*** Listed entries

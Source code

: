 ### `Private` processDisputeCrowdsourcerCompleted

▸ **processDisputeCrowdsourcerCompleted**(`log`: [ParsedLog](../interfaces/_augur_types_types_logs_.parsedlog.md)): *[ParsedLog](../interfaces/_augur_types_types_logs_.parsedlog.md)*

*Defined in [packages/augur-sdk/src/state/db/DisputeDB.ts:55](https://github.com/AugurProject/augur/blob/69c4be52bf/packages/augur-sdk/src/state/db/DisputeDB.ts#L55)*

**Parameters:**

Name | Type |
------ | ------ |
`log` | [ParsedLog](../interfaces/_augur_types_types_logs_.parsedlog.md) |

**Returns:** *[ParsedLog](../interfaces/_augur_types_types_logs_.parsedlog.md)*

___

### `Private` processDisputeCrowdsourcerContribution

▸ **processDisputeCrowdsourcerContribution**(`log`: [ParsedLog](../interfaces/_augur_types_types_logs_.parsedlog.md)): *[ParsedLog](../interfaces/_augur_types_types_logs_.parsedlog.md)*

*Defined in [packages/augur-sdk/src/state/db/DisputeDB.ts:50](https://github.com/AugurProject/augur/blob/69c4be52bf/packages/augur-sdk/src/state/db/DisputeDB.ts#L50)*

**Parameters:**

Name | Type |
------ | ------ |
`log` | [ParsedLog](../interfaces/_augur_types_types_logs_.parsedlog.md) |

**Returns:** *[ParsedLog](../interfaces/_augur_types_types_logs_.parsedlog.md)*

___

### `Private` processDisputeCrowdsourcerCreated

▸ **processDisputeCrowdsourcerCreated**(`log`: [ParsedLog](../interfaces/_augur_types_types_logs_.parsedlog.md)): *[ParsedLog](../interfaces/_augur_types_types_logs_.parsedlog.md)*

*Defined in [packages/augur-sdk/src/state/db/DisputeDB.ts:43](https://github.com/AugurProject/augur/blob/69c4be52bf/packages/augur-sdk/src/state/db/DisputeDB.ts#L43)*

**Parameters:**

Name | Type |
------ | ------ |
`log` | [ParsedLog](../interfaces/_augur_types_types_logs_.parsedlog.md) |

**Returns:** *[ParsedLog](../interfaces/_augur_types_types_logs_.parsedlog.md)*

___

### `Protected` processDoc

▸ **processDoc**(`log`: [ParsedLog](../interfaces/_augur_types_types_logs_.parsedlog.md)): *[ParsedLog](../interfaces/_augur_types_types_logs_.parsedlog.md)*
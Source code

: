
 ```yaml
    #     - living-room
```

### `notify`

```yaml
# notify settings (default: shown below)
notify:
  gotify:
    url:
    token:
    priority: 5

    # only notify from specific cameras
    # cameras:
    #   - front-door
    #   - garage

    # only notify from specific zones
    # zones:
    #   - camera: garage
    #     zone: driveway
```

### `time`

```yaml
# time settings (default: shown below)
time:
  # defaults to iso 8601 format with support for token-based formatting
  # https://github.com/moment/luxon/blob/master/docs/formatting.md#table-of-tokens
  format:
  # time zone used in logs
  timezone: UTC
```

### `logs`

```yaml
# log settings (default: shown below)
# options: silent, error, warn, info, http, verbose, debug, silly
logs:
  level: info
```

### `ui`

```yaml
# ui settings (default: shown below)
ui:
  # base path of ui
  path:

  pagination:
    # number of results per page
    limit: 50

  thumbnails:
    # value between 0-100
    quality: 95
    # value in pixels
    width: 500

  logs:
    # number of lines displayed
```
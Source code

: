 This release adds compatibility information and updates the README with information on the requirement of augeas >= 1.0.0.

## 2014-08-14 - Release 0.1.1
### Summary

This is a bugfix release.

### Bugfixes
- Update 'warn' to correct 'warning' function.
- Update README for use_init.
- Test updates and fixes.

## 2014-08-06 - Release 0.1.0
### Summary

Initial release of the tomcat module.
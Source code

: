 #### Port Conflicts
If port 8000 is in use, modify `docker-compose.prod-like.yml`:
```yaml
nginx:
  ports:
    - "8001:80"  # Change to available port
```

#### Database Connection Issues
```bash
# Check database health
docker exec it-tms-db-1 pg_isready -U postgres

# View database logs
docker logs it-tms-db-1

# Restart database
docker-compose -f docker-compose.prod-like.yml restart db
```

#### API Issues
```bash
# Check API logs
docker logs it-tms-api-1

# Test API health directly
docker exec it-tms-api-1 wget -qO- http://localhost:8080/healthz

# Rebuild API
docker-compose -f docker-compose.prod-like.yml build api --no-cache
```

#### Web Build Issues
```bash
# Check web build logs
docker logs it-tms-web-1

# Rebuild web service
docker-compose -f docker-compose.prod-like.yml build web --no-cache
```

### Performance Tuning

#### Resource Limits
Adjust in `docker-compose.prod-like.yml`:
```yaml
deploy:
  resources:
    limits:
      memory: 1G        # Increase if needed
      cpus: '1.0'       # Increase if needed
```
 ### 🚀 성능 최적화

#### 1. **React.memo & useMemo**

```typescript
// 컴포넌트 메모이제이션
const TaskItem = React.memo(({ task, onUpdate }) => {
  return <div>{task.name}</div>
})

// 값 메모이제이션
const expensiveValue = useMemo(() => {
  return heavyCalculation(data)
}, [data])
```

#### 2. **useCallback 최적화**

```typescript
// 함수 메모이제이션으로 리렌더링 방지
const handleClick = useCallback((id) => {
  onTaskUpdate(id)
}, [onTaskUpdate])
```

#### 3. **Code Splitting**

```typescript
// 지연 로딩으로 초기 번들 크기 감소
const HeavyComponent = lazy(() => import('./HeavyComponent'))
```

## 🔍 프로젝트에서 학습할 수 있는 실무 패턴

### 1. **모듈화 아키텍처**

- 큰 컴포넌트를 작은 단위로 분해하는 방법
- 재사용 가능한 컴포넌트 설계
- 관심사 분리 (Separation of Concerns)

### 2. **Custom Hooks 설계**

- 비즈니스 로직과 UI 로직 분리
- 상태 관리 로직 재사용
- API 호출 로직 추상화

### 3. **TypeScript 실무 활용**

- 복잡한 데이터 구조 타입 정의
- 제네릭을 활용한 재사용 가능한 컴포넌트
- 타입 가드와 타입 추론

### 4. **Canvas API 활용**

******

**To do**
Out of the entries, pull every line that mentions "processDoc".

**Answer for this exercise**
### `Protected` processDoc
▸ **processDoc**(`log`: [ParsedLog](../interfaces/_augur_types_types_logs_.parsedlog.md)): *[ParsedLog](../interfaces/_augur_types_types_logs_.parsedlog.md)*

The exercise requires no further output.